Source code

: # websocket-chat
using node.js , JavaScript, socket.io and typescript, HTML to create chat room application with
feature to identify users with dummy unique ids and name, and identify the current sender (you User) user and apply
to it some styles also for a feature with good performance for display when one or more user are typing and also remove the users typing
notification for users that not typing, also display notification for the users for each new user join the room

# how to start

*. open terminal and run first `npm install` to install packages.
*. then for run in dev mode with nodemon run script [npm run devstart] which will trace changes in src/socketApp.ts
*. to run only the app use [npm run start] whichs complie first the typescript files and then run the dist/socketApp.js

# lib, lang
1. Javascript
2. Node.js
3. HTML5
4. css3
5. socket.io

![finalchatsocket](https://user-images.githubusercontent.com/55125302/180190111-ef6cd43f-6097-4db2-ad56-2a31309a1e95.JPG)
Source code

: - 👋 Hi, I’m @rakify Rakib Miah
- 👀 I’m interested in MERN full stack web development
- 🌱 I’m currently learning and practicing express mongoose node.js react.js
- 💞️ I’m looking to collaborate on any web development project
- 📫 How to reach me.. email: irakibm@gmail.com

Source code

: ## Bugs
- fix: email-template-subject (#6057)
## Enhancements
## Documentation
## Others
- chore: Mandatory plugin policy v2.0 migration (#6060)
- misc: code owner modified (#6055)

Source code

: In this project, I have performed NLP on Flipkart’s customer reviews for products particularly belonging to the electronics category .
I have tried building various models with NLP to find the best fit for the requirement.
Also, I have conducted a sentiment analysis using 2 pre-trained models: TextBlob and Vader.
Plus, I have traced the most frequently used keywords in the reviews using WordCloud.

------------------------------------------------

* Assignment
Exact reproduction of the entire listing is required.

* Result of this task
Source code

: # websocket-chat
using node.js , JavaScript, socket.io and typescript, HTML to create chat room application with
feature to identify users with dummy unique ids and name, and identify the current sender (you User) user and apply
to it some styles also for a feature with good performance for display when one or more user are typing and also remove the users typing
notification for users that not typing, also display notification for the users for each new user join the room

# how to start

*. open terminal and run first `npm install` to install packages.
*. then for run in dev mode with nodemon run script [npm run devstart] which will trace changes in src/socketApp.ts
*. to run only the app use [npm run start] whichs complie first the typescript files and then run the dist/socketApp.js

# lib, lang
1. Javascript
2. Node.js
3. HTML5
4. css3
5. socket.io

![finalchatsocket](https://user-images.githubusercontent.com/55125302/180190111-ef6cd43f-6097-4db2-ad56-2a31309a1e95.JPG)
Source code

: - 👋 Hi, I’m @rakify Rakib Miah
- 👀 I’m interested in MERN full stack web development
- 🌱 I’m currently learning and practicing express mongoose node.js react.js
- 💞️ I’m looking to collaborate on any web development project
- 📫 How to reach me.. email: irakibm@gmail.com

Source code

: ## Bugs
- fix: email-template-subject (#6057)
## Enhancements
## Documentation
## Others
- chore: Mandatory plugin policy v2.0 migration (#6060)
- misc: code owner modified (#6055)

Source code

: In this project, I have performed NLP on Flipkart’s customer reviews for products particularly belonging to the electronics category .
I have tried building various models with NLP to find the best fit for the requirement.
Also, I have conducted a sentiment analysis using 2 pre-trained models: TextBlob and Vader.
Plus, I have traced the most frequently used keywords in the reviews using WordCloud.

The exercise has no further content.